Teenage drinking on the decline in Stockport

By Brendan McFadden, Reporter

The number of teenage drinkers in Stockport is declining, according to recent figures released by Trading Standards North West.

The 2011 survey on 14 to 16-year-olds released this week shows that school-children drinking alcohol every week has halved to about one in ten.

It also says those who drink more than twice a week has dropped to one in ten, while more young people say they do not drink at all.

Stockport Council’s licensing and Trading Standards and the police say the reduction is in part due to an improved partnership between the organisations, which has seen a crackdown on the selling of alcohol to underage youths.

Mrs Janet Timms, whose daughter attends Stockport Academy said: “I think this is great news, it shows that the police and trading standards are having a good affect.

“A few years ago it was far easier for young people to get hold of alcohol but now shopkeepers are being much more stricter by asking if young people can show identification if they look under 25 and it’s having a great effect.”

“A lot of teenagers like to drink, and there’s a lot of pressure for them to do that from their friends, and, because they are so naive, they don’t realise the damage it can cause their bodies.

“I hope the number of drinking teens will fall even more.
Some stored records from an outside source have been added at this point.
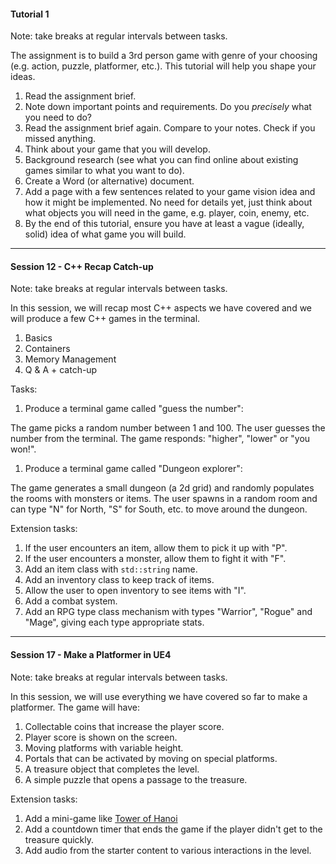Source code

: #### Tutorial 1

Note: take breaks at regular intervals between tasks.

The assignment is to build a 3rd person game with genre of your choosing (e.g. action, puzzle, platformer, etc.). This tutorial will help you shape your ideas.

1. Read the assignment brief.
1. Note down important points and requirements. Do you _precisely_ what you need to do?
1. Read the assignment brief again. Compare to your notes. Check if you missed anything.
1. Think about your game that you will develop. 
1. Background research (see what you can find online about existing games similar to what you want to do).
1. Create a Word (or alternative) document.
1. Add a page with a few sentences related to your game vision idea and how it might be implemented. No need for details yet, just think about what objects you will need in the game, e.g. player, coin, enemy, etc.
1. By the end of this tutorial, ensure you have at least a vague (ideally, solid) idea of what game you will build.

---

#### Session 12 - C++ Recap Catch-up

Note: take breaks at regular intervals between tasks.

In this session, we will recap most C++ aspects we have covered and we will produce a few C++ games in the terminal.

1. Basics
1. Containers
1. Memory Management
1. Q & A + catch-up

Tasks:

1. Produce a terminal game called "guess the number":

The game picks a random number between 1 and 100. The user guesses the number from the terminal. The game responds: "higher", "lower" or "you won!".

1. Produce a terminal game called "Dungeon explorer":

The game generates a small dungeon (a 2d grid) and randomly populates the rooms with monsters or items. The user spawns in a random room and can type "N" for North, "S" for South, etc. to move around the dungeon.

Extension tasks:

1. If the user encounters an item, allow them to pick it up with "P".
1. If the user encounters a monster, allow them to fight it with "F".
1. Add an item class with `std::string` name.
1. Add an inventory class to keep track of items.
1. Allow the user to open inventory to see items with "I".
1. Add a combat system.
1. Add an RPG type class mechanism with types "Warrior", "Rogue" and "Mage", giving each type appropriate stats.

---

#### Session 17 - Make a Platformer in UE4

Note: take breaks at regular intervals between tasks.

In this session, we will use everything we have covered so far to make a platformer. The game will have:

1. Collectable coins that increase the player score.
1. Player score is shown on the screen.
1. Moving platforms with variable height.
1. Portals that can be activated by moving on special platforms.
1. A treasure object that completes the level.
1. A simple puzzle that opens a passage to the treasure.

Extension tasks:

1. Add a mini-game like [Tower of Hanoi](https://www.youtube.com/watch?v=nCdKCDSMUeA)
1. Add a countdown timer that ends the game if the player didn't get to the treasure quickly.
1. Add audio from the starter content to various interactions in the level.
There is so many better things that young people can do with their time that will make them just as happy such a sports, exercise or joining a youth club.”

These figures are supported by new Information released from a national survey from the NHS Information Centre 2010 on teens drinking, smoking and taking drugs, which was taken over 7,296 pupils from 246 schools.

Councillor Mark Weldon, Stockport Council’s Executive Member for Communities, said: “It is heartening to see that fewer school-aged children in Stockport buy alcohol compared to a few years ago. The council works closely with the police and licensees to crack down on under-age alcohol sales. Most licensees adopt a responsible attitude, and we take strong action against those few who do sell alcohol to children.”   

However, this news has been opposed by a spokeswoman for alcoholic help group, Alcoholics Anonymous (AA) who believe the surveys are an inaccurate way to measure drinking patterns of teenagers.

She said: “I don’t believe that statistics are an accurate way to measure drinking at all.”

“The survey can’t prove the amount every teenager in the area is drinking less –  it’s impossible to be 100% accurate as with a lot of surveys because they only look at a certain number of sources.

”I do agree though that if we can stop young children drinking then we can reduce alcoholics because the younger you are then the better chance there is to stop it.”

”Alcoholism is an illness that can affect people of all ages and it’s important that we can try and reduce the risk of that at a young age.”